2 1/2 cups white whole-wheat flour (300 grams)
2 1/4 teaspoons rapid-rise or instant yeast
1 tablespoon salt
1/2 cup wheat germ, untoasted (64 grams)
1 tablespoon honey (21 grams)
3 cups warm water (2 cups then 1 cup at about 110 degrees)
4 cups all-purpose, unbleached flour (480 grams)
Mix the dough. In a big bowl, put white-wheat flour and yeast. Stir to mix, then add salt, wheat germ, honey, and first 2 cups of water. Stir to dampen flour, then whisk or rapidly stir the batter for a minute. Swish your whisk in the remaining cup of water so you don't waste anything. Add the all-purpose flour and then last cup of water to the dough. Stir with a big spoon until all the flour is damp.
Let it rise. Cover the bowl with something tight enough to keep it from drying out but loose enough that the gasses from the yeast can escape. I use a plate but any loose lid or even a piece of waxed paper would do fine. Let the dough rise for one to five hours (see Note below if the room is cold). Refrigerate the dough overnight or for up to five days. This will let the yeast work on the flour longer, making the bread taste better and rise more.
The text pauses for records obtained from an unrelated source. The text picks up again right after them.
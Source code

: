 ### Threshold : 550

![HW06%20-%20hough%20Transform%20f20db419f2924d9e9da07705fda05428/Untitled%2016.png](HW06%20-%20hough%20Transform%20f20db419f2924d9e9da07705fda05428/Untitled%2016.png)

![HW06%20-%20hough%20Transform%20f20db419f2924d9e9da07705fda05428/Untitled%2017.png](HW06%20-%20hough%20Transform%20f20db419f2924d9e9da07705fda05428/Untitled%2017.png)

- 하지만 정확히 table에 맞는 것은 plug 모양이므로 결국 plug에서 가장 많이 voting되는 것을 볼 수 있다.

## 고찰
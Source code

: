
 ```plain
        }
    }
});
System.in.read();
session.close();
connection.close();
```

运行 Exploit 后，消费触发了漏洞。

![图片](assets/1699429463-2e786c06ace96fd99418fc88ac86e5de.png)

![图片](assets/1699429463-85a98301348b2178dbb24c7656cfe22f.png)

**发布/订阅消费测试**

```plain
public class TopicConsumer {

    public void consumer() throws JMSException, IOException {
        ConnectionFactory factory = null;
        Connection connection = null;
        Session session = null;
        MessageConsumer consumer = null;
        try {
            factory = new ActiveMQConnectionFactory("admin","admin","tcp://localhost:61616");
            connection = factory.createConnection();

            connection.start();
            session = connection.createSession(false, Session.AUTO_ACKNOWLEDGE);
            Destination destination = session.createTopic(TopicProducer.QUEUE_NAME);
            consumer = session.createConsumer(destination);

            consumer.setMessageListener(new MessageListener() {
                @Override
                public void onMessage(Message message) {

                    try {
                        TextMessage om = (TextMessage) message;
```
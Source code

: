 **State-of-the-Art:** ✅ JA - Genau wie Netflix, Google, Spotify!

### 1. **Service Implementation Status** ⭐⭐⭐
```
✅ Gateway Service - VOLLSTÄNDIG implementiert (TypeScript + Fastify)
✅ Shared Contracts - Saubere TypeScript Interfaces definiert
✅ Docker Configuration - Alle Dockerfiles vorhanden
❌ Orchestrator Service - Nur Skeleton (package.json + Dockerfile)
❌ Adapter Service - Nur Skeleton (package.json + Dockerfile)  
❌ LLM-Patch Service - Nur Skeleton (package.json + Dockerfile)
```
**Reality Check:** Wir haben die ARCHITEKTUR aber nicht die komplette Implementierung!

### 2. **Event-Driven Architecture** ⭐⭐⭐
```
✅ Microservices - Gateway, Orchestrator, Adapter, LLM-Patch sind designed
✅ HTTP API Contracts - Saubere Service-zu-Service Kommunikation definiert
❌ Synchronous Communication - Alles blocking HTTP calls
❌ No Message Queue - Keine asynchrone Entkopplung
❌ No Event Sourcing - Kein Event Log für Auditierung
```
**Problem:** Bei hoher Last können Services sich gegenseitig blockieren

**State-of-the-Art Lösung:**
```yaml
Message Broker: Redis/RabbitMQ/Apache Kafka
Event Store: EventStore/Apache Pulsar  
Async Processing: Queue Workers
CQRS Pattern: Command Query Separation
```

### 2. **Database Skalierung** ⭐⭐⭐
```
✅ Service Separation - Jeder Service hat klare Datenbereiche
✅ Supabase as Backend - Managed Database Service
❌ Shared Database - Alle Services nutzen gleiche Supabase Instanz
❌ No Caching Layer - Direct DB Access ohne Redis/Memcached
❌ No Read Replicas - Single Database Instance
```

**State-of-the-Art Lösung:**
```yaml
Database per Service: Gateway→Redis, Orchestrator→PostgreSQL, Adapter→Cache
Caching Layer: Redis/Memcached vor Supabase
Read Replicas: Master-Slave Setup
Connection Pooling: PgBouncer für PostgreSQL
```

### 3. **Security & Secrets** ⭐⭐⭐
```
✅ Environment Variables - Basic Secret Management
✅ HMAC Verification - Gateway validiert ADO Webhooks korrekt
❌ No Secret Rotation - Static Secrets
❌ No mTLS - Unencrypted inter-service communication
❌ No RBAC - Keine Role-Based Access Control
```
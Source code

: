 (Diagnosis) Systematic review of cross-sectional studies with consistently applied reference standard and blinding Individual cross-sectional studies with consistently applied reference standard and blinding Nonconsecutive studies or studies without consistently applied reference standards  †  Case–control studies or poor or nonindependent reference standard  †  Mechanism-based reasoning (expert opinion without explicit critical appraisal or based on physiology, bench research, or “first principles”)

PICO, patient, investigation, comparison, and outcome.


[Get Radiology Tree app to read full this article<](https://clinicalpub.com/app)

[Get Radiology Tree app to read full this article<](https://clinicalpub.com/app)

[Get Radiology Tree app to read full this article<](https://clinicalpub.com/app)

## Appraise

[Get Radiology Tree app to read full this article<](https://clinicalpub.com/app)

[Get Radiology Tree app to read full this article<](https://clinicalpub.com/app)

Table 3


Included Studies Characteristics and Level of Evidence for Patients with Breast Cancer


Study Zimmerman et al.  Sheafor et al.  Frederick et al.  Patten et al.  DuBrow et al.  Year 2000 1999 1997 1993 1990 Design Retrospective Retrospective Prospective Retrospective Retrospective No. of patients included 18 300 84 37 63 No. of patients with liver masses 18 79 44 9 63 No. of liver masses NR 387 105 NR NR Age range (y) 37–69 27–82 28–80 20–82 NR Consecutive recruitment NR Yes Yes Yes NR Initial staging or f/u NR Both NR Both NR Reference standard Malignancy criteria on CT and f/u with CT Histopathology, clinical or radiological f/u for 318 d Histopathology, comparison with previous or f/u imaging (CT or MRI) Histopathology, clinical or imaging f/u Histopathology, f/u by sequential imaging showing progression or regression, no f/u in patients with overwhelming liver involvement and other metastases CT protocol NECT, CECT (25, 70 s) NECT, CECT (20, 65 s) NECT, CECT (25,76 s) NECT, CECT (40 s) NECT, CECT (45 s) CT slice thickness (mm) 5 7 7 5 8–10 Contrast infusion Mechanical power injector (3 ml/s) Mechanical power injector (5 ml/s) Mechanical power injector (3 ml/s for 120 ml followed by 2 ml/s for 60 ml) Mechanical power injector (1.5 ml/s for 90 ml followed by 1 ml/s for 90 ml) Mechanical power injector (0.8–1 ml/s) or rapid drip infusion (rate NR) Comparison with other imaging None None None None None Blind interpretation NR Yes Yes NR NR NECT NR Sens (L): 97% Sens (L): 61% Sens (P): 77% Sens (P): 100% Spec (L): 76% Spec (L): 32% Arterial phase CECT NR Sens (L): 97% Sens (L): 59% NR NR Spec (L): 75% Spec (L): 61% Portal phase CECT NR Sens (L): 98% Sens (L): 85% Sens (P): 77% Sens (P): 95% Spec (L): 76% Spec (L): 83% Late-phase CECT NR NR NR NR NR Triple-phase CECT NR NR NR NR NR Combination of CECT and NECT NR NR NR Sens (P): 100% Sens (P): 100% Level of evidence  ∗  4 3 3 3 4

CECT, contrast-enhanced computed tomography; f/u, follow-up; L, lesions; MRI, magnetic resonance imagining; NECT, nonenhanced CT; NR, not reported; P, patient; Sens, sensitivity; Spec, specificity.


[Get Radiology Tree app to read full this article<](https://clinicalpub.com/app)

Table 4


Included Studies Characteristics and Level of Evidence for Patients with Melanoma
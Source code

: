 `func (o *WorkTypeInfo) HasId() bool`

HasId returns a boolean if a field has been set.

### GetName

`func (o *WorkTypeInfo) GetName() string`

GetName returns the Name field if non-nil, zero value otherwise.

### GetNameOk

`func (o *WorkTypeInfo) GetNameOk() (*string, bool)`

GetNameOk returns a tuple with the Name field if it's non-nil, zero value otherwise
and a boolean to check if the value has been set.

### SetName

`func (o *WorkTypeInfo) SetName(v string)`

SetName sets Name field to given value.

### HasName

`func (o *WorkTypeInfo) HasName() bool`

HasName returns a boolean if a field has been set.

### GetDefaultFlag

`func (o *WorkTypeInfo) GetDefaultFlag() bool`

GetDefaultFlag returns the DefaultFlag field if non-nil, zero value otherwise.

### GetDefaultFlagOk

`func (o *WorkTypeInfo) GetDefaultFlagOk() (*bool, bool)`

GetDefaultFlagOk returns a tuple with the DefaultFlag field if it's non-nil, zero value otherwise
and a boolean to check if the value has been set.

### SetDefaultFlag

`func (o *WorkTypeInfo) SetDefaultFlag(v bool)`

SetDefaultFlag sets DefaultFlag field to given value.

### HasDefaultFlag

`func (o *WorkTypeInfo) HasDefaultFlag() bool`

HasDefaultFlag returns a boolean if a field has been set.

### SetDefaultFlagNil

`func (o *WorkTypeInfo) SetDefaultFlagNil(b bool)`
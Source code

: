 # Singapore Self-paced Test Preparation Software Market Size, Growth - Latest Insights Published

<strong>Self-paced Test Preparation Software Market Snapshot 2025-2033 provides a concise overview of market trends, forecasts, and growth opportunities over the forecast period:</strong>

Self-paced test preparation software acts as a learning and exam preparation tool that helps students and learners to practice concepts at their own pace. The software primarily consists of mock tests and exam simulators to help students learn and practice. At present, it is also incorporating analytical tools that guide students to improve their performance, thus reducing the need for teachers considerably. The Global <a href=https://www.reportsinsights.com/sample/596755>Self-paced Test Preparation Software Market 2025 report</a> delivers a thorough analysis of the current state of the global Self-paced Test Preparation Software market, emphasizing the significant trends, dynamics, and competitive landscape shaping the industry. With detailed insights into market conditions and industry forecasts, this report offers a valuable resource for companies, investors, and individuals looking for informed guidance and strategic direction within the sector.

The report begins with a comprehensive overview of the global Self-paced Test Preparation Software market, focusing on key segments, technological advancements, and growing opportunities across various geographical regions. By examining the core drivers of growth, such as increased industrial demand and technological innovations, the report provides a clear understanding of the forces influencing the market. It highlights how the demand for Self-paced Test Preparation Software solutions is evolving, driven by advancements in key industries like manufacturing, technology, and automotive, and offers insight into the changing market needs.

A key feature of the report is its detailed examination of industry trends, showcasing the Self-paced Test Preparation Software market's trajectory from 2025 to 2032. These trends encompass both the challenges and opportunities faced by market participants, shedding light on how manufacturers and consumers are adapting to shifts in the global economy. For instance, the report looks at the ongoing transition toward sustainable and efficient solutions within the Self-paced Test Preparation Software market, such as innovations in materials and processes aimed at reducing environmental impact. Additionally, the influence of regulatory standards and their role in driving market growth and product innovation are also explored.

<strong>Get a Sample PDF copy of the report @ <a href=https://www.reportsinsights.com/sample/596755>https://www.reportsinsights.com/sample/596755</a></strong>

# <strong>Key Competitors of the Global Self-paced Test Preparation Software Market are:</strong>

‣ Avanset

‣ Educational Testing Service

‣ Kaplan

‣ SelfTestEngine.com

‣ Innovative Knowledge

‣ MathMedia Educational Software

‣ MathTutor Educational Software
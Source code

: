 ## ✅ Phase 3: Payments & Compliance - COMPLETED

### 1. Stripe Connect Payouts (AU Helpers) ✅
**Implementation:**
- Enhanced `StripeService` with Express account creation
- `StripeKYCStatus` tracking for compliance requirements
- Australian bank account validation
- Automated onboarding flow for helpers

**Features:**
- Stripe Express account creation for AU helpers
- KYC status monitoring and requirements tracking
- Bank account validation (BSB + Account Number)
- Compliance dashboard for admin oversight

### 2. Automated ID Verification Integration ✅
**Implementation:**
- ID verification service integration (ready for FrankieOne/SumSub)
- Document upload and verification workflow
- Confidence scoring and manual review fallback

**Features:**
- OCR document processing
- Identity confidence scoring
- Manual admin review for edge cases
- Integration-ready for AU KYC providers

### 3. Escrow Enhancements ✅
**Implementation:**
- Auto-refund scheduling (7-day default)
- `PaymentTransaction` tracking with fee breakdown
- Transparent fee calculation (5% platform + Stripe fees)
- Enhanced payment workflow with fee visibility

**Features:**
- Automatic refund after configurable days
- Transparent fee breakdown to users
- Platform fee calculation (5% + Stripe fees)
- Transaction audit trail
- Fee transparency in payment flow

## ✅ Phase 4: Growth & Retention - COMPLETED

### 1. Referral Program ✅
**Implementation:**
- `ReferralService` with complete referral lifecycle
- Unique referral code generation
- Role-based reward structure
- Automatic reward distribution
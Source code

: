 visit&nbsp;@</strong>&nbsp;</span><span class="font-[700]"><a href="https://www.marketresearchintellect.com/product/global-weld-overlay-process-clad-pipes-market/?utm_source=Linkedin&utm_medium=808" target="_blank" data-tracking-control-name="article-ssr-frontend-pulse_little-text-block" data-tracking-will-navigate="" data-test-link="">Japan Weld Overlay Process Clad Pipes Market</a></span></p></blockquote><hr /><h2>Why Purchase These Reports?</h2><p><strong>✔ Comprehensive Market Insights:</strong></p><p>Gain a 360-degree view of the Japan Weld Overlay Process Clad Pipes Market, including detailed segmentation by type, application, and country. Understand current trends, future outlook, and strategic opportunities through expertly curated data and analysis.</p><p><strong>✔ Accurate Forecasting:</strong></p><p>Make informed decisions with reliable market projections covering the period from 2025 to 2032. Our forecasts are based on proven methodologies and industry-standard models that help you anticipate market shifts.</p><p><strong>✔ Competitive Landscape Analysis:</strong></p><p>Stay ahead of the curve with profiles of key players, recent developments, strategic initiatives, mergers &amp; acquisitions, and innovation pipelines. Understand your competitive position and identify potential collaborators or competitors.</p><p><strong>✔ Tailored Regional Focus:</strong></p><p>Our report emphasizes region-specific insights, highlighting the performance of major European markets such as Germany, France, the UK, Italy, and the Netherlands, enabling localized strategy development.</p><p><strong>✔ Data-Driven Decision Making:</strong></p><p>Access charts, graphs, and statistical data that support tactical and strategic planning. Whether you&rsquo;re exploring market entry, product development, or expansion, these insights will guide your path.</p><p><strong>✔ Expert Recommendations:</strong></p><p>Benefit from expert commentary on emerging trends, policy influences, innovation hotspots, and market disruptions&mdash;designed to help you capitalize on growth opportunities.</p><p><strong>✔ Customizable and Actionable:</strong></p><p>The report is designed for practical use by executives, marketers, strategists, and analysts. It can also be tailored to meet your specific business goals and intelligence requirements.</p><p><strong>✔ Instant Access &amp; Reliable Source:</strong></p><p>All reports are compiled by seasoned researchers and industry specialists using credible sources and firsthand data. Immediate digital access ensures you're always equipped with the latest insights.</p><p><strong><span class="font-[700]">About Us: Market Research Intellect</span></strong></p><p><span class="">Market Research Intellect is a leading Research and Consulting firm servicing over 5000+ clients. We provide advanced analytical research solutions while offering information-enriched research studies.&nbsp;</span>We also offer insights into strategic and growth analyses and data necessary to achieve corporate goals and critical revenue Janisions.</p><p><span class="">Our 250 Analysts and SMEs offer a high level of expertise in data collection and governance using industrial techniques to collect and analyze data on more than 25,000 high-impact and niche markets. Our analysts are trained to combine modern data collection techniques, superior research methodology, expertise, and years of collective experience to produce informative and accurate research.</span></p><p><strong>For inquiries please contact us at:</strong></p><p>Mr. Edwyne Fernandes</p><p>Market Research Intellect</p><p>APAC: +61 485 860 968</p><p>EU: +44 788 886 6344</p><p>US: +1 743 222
Take the dough out of the bowl. When you are ready to bake the bread, grease one or two non-stick bread pans and a spatula with shortening or pan spray. Oil or flour your hands so the dough doesn't stick to them. Sprinkle a little flour on the dough, then use a serrated knife to cut it in half. Coax half the dough out of the bowl with the greased spatula. Try to keep the dough together without tearing it to preserve the progress the yeast has already made in making your dough rise. Sprinkle the other side of the dough with a little flour too. If you are only making one loaf, then return the rest to the refrigerator in the covered bowl.
- See part 2 for how to shape the dough, let it rise, and bake your homemade bread.
Tips and notes
- Your bowl will be big enough to hold the dough after it rises if it will hold 1 gallon or 16 cups of water.
- If you use a kitchen scale to measure the dry ingredients, you'll save time and reduce the chance of making a mistake.
- Bread rises best at temperatures between 72 and 90 F (22 to 32 C). In the winter my kitchen is at 68 degrees or colder, so I put my bread pans on a heating pad turned to low, cover it with a cake carrier, and then cover that with a clean bath towel.
- This recipe is my pride and joy, the results of eighteen months of research and bread making. I wanted a very nutritious bread that was fast and easy to make and didn't require any special equipment, like a bread machine, food processor, or standing mixer. I studied and tried dozens of recipes, with the key steps being inspired by three sources. Thanks to Mark Bittman's and Jim Lahey's Sullivan Street Bread for the idea of letting the dough develop overnight instead of kneading it. Thanks to Jeff Hertzberg and Zoe Francois for the idea of creating a gluten cloak. And thanks to Rose Levy Beranbaum for the idea of using some white flour plus wheat germ to get the nutritional equivalent of whole-wheat bread without the sharp bran that cuts the gluten and her encouragement to measure by weight instead of with measuring cups.